Honorable, pourquoi un corps d’enseignants auxiliaires et quelles ont été les
raisons qui ont milité en faveur de la création de ce corps au statut précaire ?
Voulé-Frititi
C’est vrai qu’aujourd’hui, on peut parler de deux catégories d’enseignants, la
première régie par l’ordonnance N° 1 du 04 Janvier 1968, la seconde par le
décret 2007-075 PR du 29 Juin 2007 relative aux modalités de recrutement et de
gestion des enseignants auxiliaires ayant abrogé le décret N° 96-004 PR du 09
Janvier 1996.
Au fait, de quoi s’agit-il ? En effet, en 1996, la pénurie chronique du
personnel enseignant était telle que la nécessité de trouver une solution
palliative s’était imposée. Le gouvernement, entre deux maux, avait choisi
le moindre en attendant de prendre des mesures appropriées. Le but recherché
était, dans l’impossibilité de reprendre le recrutement régulier des
fonctionnaires, c’est-à-dire des cadres conformément à l’ordonnance N° 1 du 4
Janvier 1968 à cause d’une part,
- du programme d’ajustement structurel qui continuait de fonctionner et d’autre
part,
- de la crise socio-économique de 90 qui sévissait encore et les conditions
financières du pays plus difficiles à supporter, de donner un oxygène à ce
département, pivot de tout programme de développement durable.

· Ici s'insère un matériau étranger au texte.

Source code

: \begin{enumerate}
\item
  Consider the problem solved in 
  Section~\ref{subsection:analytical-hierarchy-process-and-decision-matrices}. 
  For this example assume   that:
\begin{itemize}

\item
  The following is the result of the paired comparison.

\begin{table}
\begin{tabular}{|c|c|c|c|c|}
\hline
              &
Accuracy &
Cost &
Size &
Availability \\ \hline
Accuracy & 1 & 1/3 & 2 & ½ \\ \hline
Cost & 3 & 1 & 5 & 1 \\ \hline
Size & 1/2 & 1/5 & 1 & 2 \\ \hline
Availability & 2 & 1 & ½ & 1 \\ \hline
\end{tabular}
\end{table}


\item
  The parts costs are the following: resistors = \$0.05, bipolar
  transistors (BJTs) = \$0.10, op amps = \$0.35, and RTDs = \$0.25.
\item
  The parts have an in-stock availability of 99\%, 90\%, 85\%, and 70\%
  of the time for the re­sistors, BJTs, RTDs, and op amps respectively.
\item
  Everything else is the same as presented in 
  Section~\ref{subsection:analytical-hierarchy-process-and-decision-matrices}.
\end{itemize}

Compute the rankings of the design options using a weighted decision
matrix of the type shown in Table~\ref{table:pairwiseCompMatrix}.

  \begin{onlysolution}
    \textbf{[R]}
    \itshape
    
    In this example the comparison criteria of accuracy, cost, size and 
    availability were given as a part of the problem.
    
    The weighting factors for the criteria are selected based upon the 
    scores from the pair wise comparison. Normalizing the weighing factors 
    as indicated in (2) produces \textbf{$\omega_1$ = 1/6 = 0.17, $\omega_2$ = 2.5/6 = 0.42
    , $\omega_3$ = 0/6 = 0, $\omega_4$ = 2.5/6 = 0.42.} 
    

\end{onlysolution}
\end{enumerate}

Bien sûr, lorsqu’on lit diagonalement le texte, on est tenté de dire, en
novice, qu’il y a deux corps, alors que le planning était d’intégrer les
nouvellement recrutés au fur et à mesure que les titulaires partaient à la
retraite et si le plan était respecté, peut-être qu’il n’y aurait plus
aujourd’hui de problèmes ; d’ailleurs, le décret du 28 Juillet 2007 a
considérablement amélioré le premier texte et nous reconnaissons, la main sur la
conscience, en tant que contributeur sur la demande de la Banque Mondiale, qu’il
s’est passé quelque chose d’anormal dans l’application de ce texte qui pourtant,
a fait de merveille dans les pays qui se sont inspirés du modèle togolais et qui
l’ont appliqué presque à la lettre.
Nous vous dirons qu’il n’y a jamais eu deux corps d’enseignants, mais on a
choisi un raccourci dont l’amélioration s’impose avec acuité ; fort
heureusement, les autorités en font l’une de leurs préoccupations prioritaires
du moment. Nous pouvons, sans anticipation sur des réouvertures financières qui
pointent à l’horizon, clamer que tout peut rentrer dans l’ordre si la bonne
volonté se manifeste de part et d’autre.
Togoforum :
Dans l’arrêté N° 38/MFPRARIR/MEPSETFPA du 1er février portant
ouverture d’un concours national de recrutement d’enseignants auxiliaires une
phrase a retenu notre attention : « Les candidats doivent remplir les conditions
suivantes : être titulaires du Certificat d’Aptitude Pédagogique (CAP 1er
degré pour les enseignants volontaires ». Honorable, va-t-on encore vers la
création d’un nouveau corps ? Si non, comment régler cette question
d’enseignants volontaires qui se sont engagés pour pallier le manque
d’enseignants ? Eclairez l’opinion car cela fait grand bruit au sein de la
population.
Voulé-Frititi :
C’est très dommage et inacceptable que certains directeurs de presse à qui nous
réservons une respectabilité, se permettent, sans prendre la moindre mesure
morale, de publier des informations non maîtrisées. Nous avons lu dans un
journal de la place cet article : ‹‹Enseignants Volontaires, un nouveau corps
en vue ?››. Il est vrai qu’on peut supposer que c’est une question que
l’auteur de l’article veut poser surtout que le bout de phrase se termine par
un point d’interrogation ; mais le développement du contenu laisse à désirer ‹‹…relève
de l’irresponsabilité de l’Etat… face à l’incapacité de l’Etat... un nouveau
corps avec des conditions de précarité…. Avec eux, il faut s’attendre à
tout…etc.››. Plusieurs enseignants à notre connaissance, soit agents de
cadre, soit auxiliaires et surtout volontaires ont été indignés à la lecture de
cet article et ont cherché à comprendre ce que le Gouvernement mijote encore.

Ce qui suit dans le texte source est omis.